+++ DATA PROVIDED +++

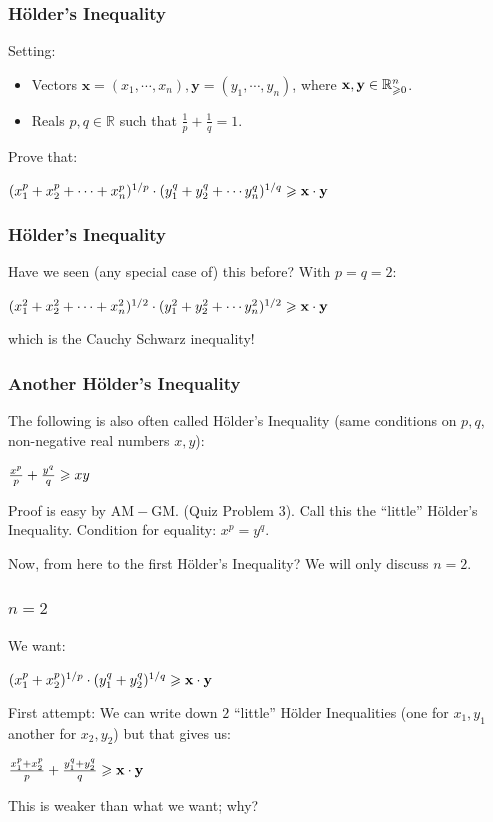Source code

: \documentclass{beamer}
\begin{document}
\begin{frame} 
\frametitle{H\"{o}lder's Inequality}
Setting: 
\begin{itemize}
\item
Vectors $\mathbf{x}= (x_1, \cdots, x_n), \mathbf{y} = (y_1, \cdots, y_n)$, where
$\mathbf{x}, \mathbf{y} \in \mathbb{R}^{n}_{\geqslant 0}$.
\item Reals $p, q \in \mathbb{R}$ such that $\frac{1}{p} + \frac{1}{q} = 1$. 
\end{itemize}
Prove that:
\begin{center}
$(x_1^p + x_2^p + \cdots + x_n^p)^{1/p} \cdot (y_1^q + y_2^q + \cdots y_n^q)^{1/q} \geqslant \mathbf{x}\cdot\mathbf{y}$
\end{center}
\end{frame}

\begin{frame}
\frametitle{H\"{o}lder's Inequality}
Have we seen (any special case of) this before?
With $p = q = 2$: 
\begin{center}
$(x_1^2 + x_2^2 + \cdots + x_n^2)^{1/2} \cdot (y_1^2 + y_2^2 + \cdots y_n^2)^{1/2} \geqslant \mathbf{x}\cdot\mathbf{y}$
\end{center}
which is the Cauchy Schwarz inequality!
\end{frame}

\begin{frame}
\frametitle{Another H\"{o}lder's Inequality}
The following is also often called H\"{o}lder's Inequality (same conditions on $p, q$, non-negative
real numbers $x, y$):
\begin{center}
$\frac{x^p}{p} + \frac{y^q}{q} \geqslant x y$
\end{center}
Proof is easy by $\mathrm{AM-GM}$. (Quiz Problem $3$). 
Call this the ``little'' H\"{o}lder's Inequality.
Condition for equality: $x^p = y^q$.

Now, from here to the first H\"{o}lder's Inequality? We will only discuss $n = 2$. 
\end{frame}

\begin{frame}
\frametitle{$n = 2$}
We want: 
\begin{center}
$(x_1^p + x_2^p)^{1/p}\cdot (y_1^q + y_2^q)^{1/q} \geqslant \mathbf{x}\cdot \mathbf{y}$
\end{center}
First attempt: 
We can write down $2$ ``little'' H\"{o}lder Inequalities (one for $x_1, y_1$ another for $x_2, y_2$)
but that gives us:
\begin{center}
$\frac{x_1^p + x_2^p}{p}+\frac{y_1^q + y_2^q}{q} \geqslant \mathbf{x}\cdot \mathbf{y}$
\end{center}
This is {\color{red} weaker} than what we want; why?
\end{frame}
\end{document}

+++

■ **TASK**: Your copy of the data should match it exactly, apart from the images, which are omitted.

■ **EXERCISE RESULT**:
Source code

: \documentclass{beamer}
\begin{document}
\begin{frame} 
\frametitle{H\"{o}lder's Inequality}
Setting: 
\begin{itemize}
\item
Vectors $\mathbf{x}= (x_1, \cdots, x_n), \mathbf{y} = (y_1, \cdots, y_n)$, where
$\mathbf{x}, \mathbf{y} \in \mathbb{R}^{n}_{\geqslant 0}$.
\item Reals $p, q \in \mathbb{R}$ such that $\frac{1}{p} + \frac{1}{q} = 1$. 
\end{itemize}
Prove that:
\begin{center}
$(x_1^p + x_2^p + \cdots + x_n^p)^{1/p} \cdot (y_1^q + y_2^q + \cdots y_n^q)^{1/q} \geqslant \mathbf{x}\cdot\mathbf{y}$
\end{center}
\end{frame}

\begin{frame}
\frametitle{H\"{o}lder's Inequality}
Have we seen (any special case of) this before?
With $p = q = 2$: 
\begin{center}
$(x_1^2 + x_2^2 + \cdots + x_n^2)^{1/2} \cdot (y_1^2 + y_2^2 + \cdots y_n^2)^{1/2} \geqslant \mathbf{x}\cdot\mathbf{y}$
\end{center}
which is the Cauchy Schwarz inequality!
\end{frame}

\begin{frame}
\frametitle{Another H\"{o}lder's Inequality}
The following is also often called H\"{o}lder's Inequality (same conditions on $p, q$, non-negative
real numbers $x, y$):
\begin{center}
$\frac{x^p}{p} + \frac{y^q}{q} \geqslant x y$
\end{center}
Proof is easy by $\mathrm{AM-GM}$. (Quiz Problem $3$). 
Call this the ``little'' H\"{o}lder's Inequality.
Condition for equality: $x^p = y^q$.

Now, from here to the first H\"{o}lder's Inequality? We will only discuss $n = 2$. 
\end{frame}

\begin{frame}
\frametitle{$n = 2$}
We want: 
\begin{center}
$(x_1^p + x_2^p)^{1/p}\cdot (y_1^q + y_2^q)^{1/q} \geqslant \mathbf{x}\cdot \mathbf{y}$
\end{center}
First attempt: 
We can write down $2$ ``little'' H\"{o}lder Inequalities (one for $x_1, y_1$ another for $x_2, y_2$)
but that gives us:
\begin{center}
$\frac{x_1^p + x_2^p}{p}+\frac{y_1^q + y_2^q}{q} \geqslant \mathbf{x}\cdot \mathbf{y}$
\end{center}
This is {\color{red} weaker} than what we want; why?
\end{frame}
\end{document}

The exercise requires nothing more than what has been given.